Since 2002, within United States policy circles and elsewhere, there has been a growing call for enhanced evidence that educational innovations are working. E-learning initiatives have not escaped this scrutiny. In the United States, federal laws now state that teams developing educational innovations with federal money engage in “scientific research” and “evidenced-based practices” to prove their interventions are working. In this compelling essay, David Berliner points out that these terms are really just code words for “randomized experiments,” and to rely only on randomized experiments to determine the worth of educational innovations (including e-learning initiatives) is a misguided practice.

Berliner does not say that randomized experiments are a bad idea. Quite the contrary, they are a highly effective tool for determining quality in the right situation. But to suggest that randomized experiments are the only form of research that is “scientific” is to suggest that all other methods are somehow lacking. This is where Berliner makes his well-expressed point. Somehow in recent years, policy makers, as well as the lay public, have determined that the methods of the “hard sciences” are superior to the “soft sciences” and therefore the latter should adopt the former’s approaches. Berliner eloquently turns this notion on its head: educational research (typically labeled “soft”) is actually the hardest science of them all. To strictly utilize randomized trials in educational research to examine the quality of interventions does little to take into account the context, interactions and other points of invalidity with which teaching and learning settings are fraught.

As Berliner states:“Doing science and implementing scientific findings are so difficult in education because humans in schools are embedded in complex and changing networks of social interaction. The participants in those networks have variable power to affect each other from day to day, and the ordinary events of life (a sick child, a messy divorce, a passionate love affair, migraine headaches, hot flashes, a birthday party, alcohol abuse, a new principal, a new child in the classroom, rain that keeps the children from a recess outside the school building) all affect doing science in school settings by limiting the generalizability of educational research findings. Compared to designing bridges and circuits or splitting either atoms or genes, the science to help change schools and classrooms is harder to do because context cannot be controlled” (p. 19).

Berliner conclusions are extremely relevant for the e-learning community.

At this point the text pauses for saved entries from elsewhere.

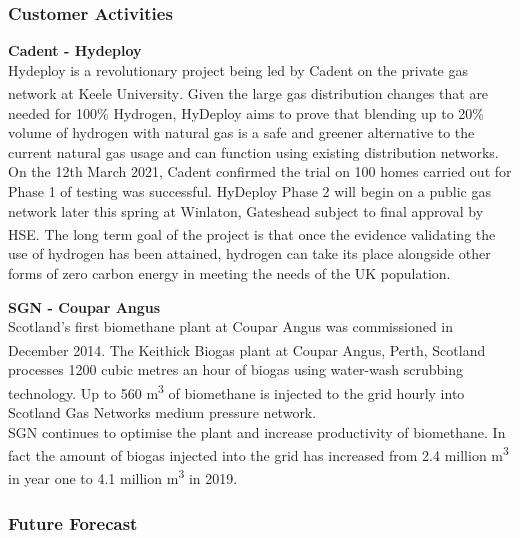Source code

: \documentclass[11pt]{article}		%
\newcommand{\supercite}[1]{\textsuperscript{\cite{#1}}}		%
\begin{document}
    		\subsubsection{Customer Activities}%
    		
    		\textbf{Cadent - Hydeploy}
    		\\
            Hydeploy is a revolutionary project being led by Cadent on the private gas network at Keele University\supercite{whatishydeploy}. Given the large gas distribution changes that are needed for 100\% Hydrogen, HyDeploy aims to prove that blending up to 20\% volume of hydrogen with natural gas is a safe and greener alternative to the current natural gas usage and can function using existing distribution networks.
            \\
            \hspace*{2ex}On the 12th March 2021, Cadent confirmed the trial on 100 homes carried out for Phase 1 of testing was successful. HyDeploy Phase 2 will begin on a public gas network later this spring at Winlaton, Gateshead subject to final approval by HSE\supercite{hydeploy}. The long term goal of the project is that once the evidence validating the use of hydrogen has been attained, hydrogen can take its place alongside other forms of zero carbon energy in meeting the needs of the UK population.
    
    		\textbf{SGN - Coupar Angus}
    		\\
            Scotland’s first biomethane plant at Coupar Angus was commissioned in December 2014\supercite{coupar}. The Keithick Biogas plant at Coupar Angus, Perth, Scotland processes 1200 cubic metres an hour of biogas using water-wash scrubbing technology. Up to 560 m\textsuperscript{3}  of biomethane is injected to the grid hourly into Scotland Gas Networks medium pressure network.
            \\
    	    \hspace*{2ex}SGN continues to optimise the plant and increase productivity of biomethane. In fact the amount of biogas injected into the grid has increased from 2.4 million m\textsuperscript{3} in year one to 4.1 million m\textsuperscript{3} in 2019\supercite{CAperforamnce}.
    
    		\subsubsection[Future Forecast]{Future Forecast} \label{futureForecast}
    		
\end{document}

If we as e-learning developers accept the fact that there are unique complexities to take into account when learners use our tools, then a single-minded approach to researching the impact on the learner is faulty.

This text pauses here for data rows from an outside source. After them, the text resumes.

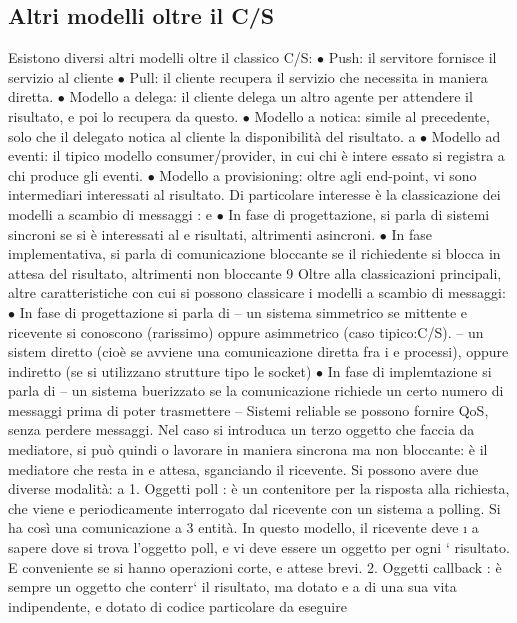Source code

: \documentclass[a4paper,12pt]{article}
\begin{document}
\subsection{Altri modelli oltre il C/S}
Esistono diversi altri modelli oltre il classico C/S:
$\bullet$ Push: il servitore fornisce il servizio al cliente
$\bullet$ Pull: il cliente recupera il servizio che necessita in maniera diretta.
$\bullet$ Modello a delega: il cliente delega un altro agente per attendere il risultato,
e poi lo recupera da questo.
$\bullet$ Modello a notica: simile al precedente, solo che il delegato notica al
cliente la disponibilità del risultato.
a
$\bullet$ Modello ad eventi: il tipico modello consumer/provider, in cui chi è intere
essato si registra a chi produce gli eventi.
$\bullet$ Modello a provisioning: oltre agli end-point, vi sono intermediari interessati al risultato.
Di particolare interesse è la classicazione dei modelli a scambio di messaggi :
e
$\bullet$ In fase di progettazione, si parla di sistemi sincroni se si è interessati al
e
risultati, altrimenti asincroni.
$\bullet$ In fase implementativa, si parla di comunicazione bloccante se il richiedente
si blocca in attesa del risultato, altrimenti non bloccante
9
Oltre alla classicazioni principali, altre caratteristiche con cui si possono classicare i modelli a scambio di
messaggi:
$\bullet$ In fase di progettazione si parla di
-- un sistema simmetrico se mittente e ricevente si conoscono (rarissimo) oppure asimmetrico (caso tipico:C/S).
-- un sistem diretto (cioè se avviene una comunicazione diretta fra i
e
processi), oppure indiretto (se si utilizzano strutture tipo le socket)
$\bullet$ In fase di implemtazione si parla di
-- un sistema buerizzato se la comunicazione richiede un certo numero
di messaggi prima di poter trasmettere
-- Sistemi reliable se possono fornire QoS, senza perdere messaggi.
Nel caso si introduca un terzo oggetto che faccia da mediatore, si può quindi
o
lavorare in maniera sincrona ma non bloccante: è il mediatore che resta in
e
attesa, sganciando il ricevente. Si possono avere due diverse modalità:
a
1. Oggetti poll : è un contenitore per la risposta alla richiesta, che viene
e
periodicamente interrogato dal ricevente con un sistema a polling. Si ha
così una comunicazione a 3 entità. In questo modello, il ricevente deve
\i{}
a
sapere dove si trova l'oggetto poll, e vi deve essere un oggetto per ogni
`
risultato. E conveniente se si hanno operazioni corte, e attese brevi.
2. Oggetti callback : è sempre un oggetto che conterr` il risultato, ma dotato
e
a
di una sua vita indipendente, e dotato di codice particolare da eseguire
\end{document}
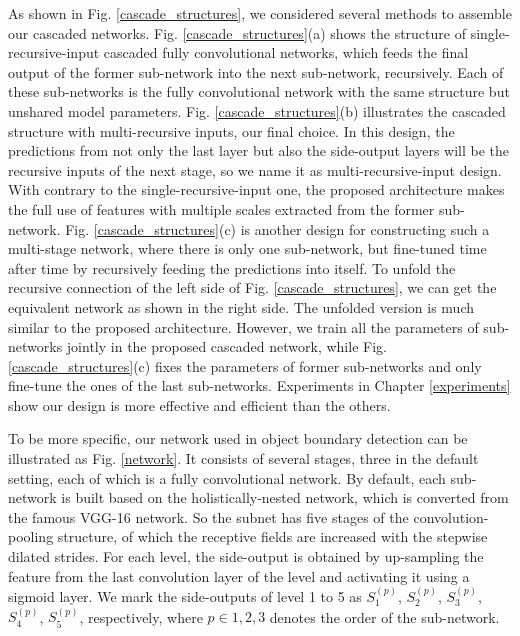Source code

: \documentclass[senior]{IPSstyle}
\begin{document}
As shown in Fig. \ref{cascade_structures}, we considered several methods to assemble our cascaded networks. Fig. \ref{cascade_structures}(a) shows the structure of single-recursive-input cascaded fully convolutional networks, which feeds the final output of the former sub-network into the next sub-network, recursively. Each of these sub-networks is the fully convolutional network with the same structure but unshared model parameters. Fig. \ref{cascade_structures}(b) illustrates the cascaded structure with multi-recursive inputs, our final choice. In this design, the predictions from not only the last layer but also the side-output layers\cite{Xie2015} will be the recursive inputs of the next stage, so we name it as multi-recursive-input design. With contrary to the single-recursive-input one, the proposed architecture makes the full use of features with multiple scales extracted from the former sub-network. Fig. \ref{cascade_structures}(c) is another design for constructing such a multi-stage network, where there is only one sub-network, but fine-tuned time after time by recursively feeding the  predictions into itself. To unfold the recursive connection of the left side of Fig. \ref{cascade_structures}, we can get the equivalent network as shown in the right side. The unfolded version is much similar to the proposed architecture. However, we train all the parameters of sub-networks jointly in the proposed cascaded network, while Fig. \ref{cascade_structures}(c) fixes the parameters of former sub-networks and only fine-tune the ones of the last sub-networks. Experiments in Chapter \ref{experiments} show our design is more effective and efficient than the others.

To be more specific, our network used in object boundary detection can be illustrated as Fig. \ref{network}. It consists of several stages, three in the default setting, each of which is a fully convolutional network. 
By default, each sub-network is built based on the holistically-nested network\cite{Xie2015}, which is converted from the famous VGG-16\cite{Simonyan2014} network. So the subnet has five stages of the convolution-pooling structure, of which the receptive fields are increased with the stepwise dilated strides. For each level, the side-output is obtained by up-sampling the feature from the last convolution layer of the level and activating it using a sigmoid layer. We mark the side-outputs of level 1 to 5 as \(S_{1}^{(p)}\), \(S_{2}^{(p)}\), \(S_{3}^{(p)}\), \(S_{4}^{(p)}\), \(S_{5}^{(p)}\), respectively, where \(p \in{1, 2, 3}\) denotes the order of the sub-network. 
\end{document}
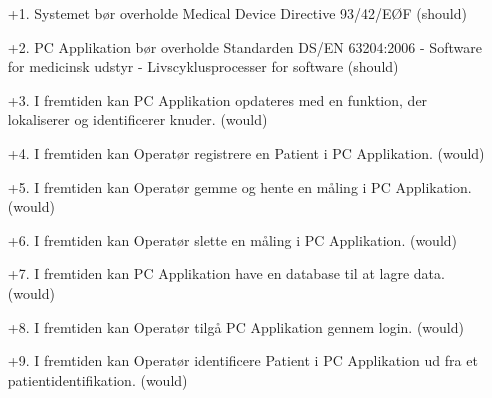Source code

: \begin{enumerate}
	\item[+1.] Systemet bør overholde Medical Device Directive 93/42/EØF \cite{MDD} (should)
	\item[+2.] PC Applikation bør overholde Standarden DS/EN 63204:2006 - Software for medicinsk udstyr - Livscyklusprocesser for software \cite{software} (should)
    \item[+3.] I fremtiden kan PC Applikation opdateres med en funktion, der lokaliserer og identificerer knuder. (would)
    \item[+4.] I fremtiden kan Operatør registrere en Patient i PC Applikation. (would) 
    \item[+5.] I fremtiden kan Operatør gemme og hente en måling i PC Applikation. (would)  
    \item[+6.] I fremtiden kan Operatør slette en måling i PC Applikation. (would)
    \item[+7.] I fremtiden kan PC Applikation have en database til at lagre data. (would)
    \item[+8.] I fremtiden kan Operatør tilgå PC Applikation gennem login. (would) 
    \item[+9.] I fremtiden kan Operatør identificere Patient i PC Applikation ud fra et patientidentifikation. (would)
\end{enumerate}
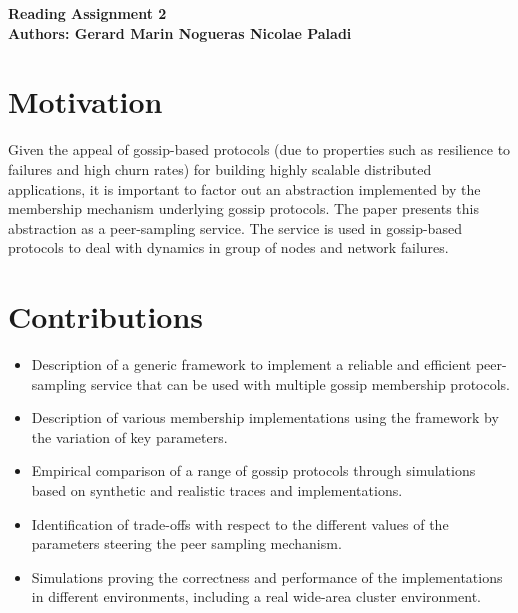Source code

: \documentclass[10pt]{proc}
\begin{document}
\large{\textbf{Reading Assignment 2}}\\
\large{\textbf{Authors: Gerard Marin Nogueras \newline Nicolae Paladi}}\\
\section{Motivation}
Given the appeal of gossip-based protocols (due to properties such as resilience to failures and high churn rates) for building highly scalable distributed applications, it is important to factor out an abstraction implemented by the membership mechanism underlying gossip protocols. The paper presents this abstraction as a peer-sampling service. The service is used in gossip-based protocols to deal with dynamics in group of nodes and network failures. 

\section{Contributions}
\begin{itemize}
\item Description of a generic framework to implement a reliable and efficient peer-sampling service that can be used with multiple gossip membership protocols. 
\item Description of various membership implementations using the framework by the variation of key parameters.
\item Empirical comparison of a range of gossip protocols through simulations based on synthetic and realistic traces and implementations.
\item Identification of trade-offs with respect to the different values of the parameters steering the peer sampling mechanism.
\item Simulations proving the correctness and performance of the implementations in different environments, including a real wide-area cluster environment.
\end{itemize}
\end{document}
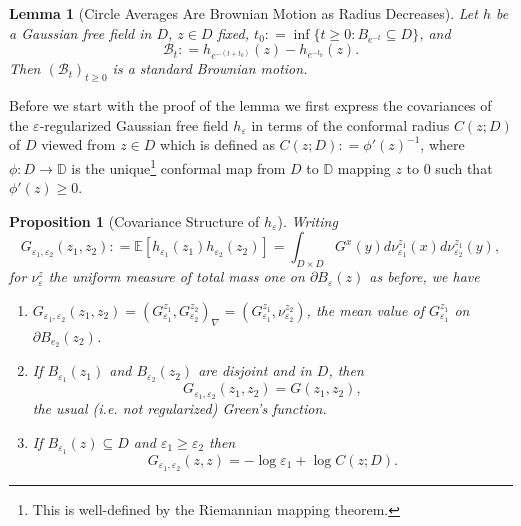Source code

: \documentclass[11pt,reqno]{amsart}
\numberwithin{equation}{section}
\newtheorem{lem}[thm]{Lemma}
\newtheorem{pro}[thm]{Proposition}
\newcommand{\deq}{\mathrel{\mathop:}=}
\newcommand{\eps}{\varepsilon}
\begin{document}
\begin{lem}[Circle Averages Are Brownian Motion as Radius Decreases]\label{lem:hepsIsBM}
	Let $h$ be a Gaussian free field in $D$, $z\in D$ fixed, $t_0\deq\inf\{t\geq 0: B_{e^{-t}}\subseteq D\}$, and $$\mathcal B_t\deq h_{e^{-(t+t_0)}}(z)-h_{e^{-t_0}}(z).$$
	Then $(\mathcal B_t)_{t\geq 0}$ is a standard Brownian motion.
\end{lem}

Before we start with the proof of the lemma we first express the covariances of the $\eps$-regularized Gaussian free field $h_\eps$ in terms of the conformal radius $C(z;D)$ of $D$ viewed from $z\in D$ which is defined as $C(z;D)\deq \phi'(z)^{-1}$, where $\phi:D\rightarrow\mathbb D$ is the unique\footnote{This is well-defined by the Riemannian mapping theorem.} conformal map from $D$ to $\mathbb D$ mapping $z$ to $0$ such that $\phi'(z)\geq 0$.

\begin{pro}[Covariance Structure of $h_\eps$]\label{prop:covariancesOfRegularizedH}
	Writing $$G_{\eps_1,\eps_2}(z_1,z_2) \deq \mathbb E[h_{\eps_1}(z_1)h_{\eps_2}(z_2)] = \int_{D\times D} G^x(y)d\nu_{\eps_1}^{z_1}(x)d\nu_{\eps_2}^{z_1}(y),$$ for $\nu_\eps^z$ the uniform measure of total mass one on $\partial B_\eps(z)$ as before, we have
	\begin{enumerate}
		\item $G_{\eps_1,\eps_2}(z_1,z_2) = (G_{\eps_1}^{z_1},G_{\eps_2}^{z_2})_\nabla = (G_{\eps_1}^{z_1},\nu_{\eps_2}^{z_2})$, the mean value of $G_{\eps_1}^{z_1}$ on $\partial B_{e_2}(z_2)$.
		\item If $B_{\eps_1}(z_1)$ and $B_{\eps_2}(z_2)$ are disjoint and in $D$, then $$G_{\eps_1,\eps_2}(z_1,z_2) = G(z_1,z_2),$$ the usual (i.e. not regularized) Green's function.
		\item\label{item:covarianceForSameZdifferentEps} If $B_{\eps_1}(z)\subseteq D$ and $\eps_1\geq\eps_2$ then $$G_{\eps_1,\eps_2}(z,z)=-\log\eps_1+\log C(z;D).$$
	\end{enumerate}
\end{pro}
\end{document}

The article contains references within the text to large scale school reform interventions from the United States, many of which may be unfamiliar to researchers outside the U.S. Readers should not focus on the names of the projects, or what their goals are, but rather that, like all e-learning initiatives, the examples Berliner cites are embedded in a social context, and therefore the methods of science that are utilized to research their impact must be chosen carefully.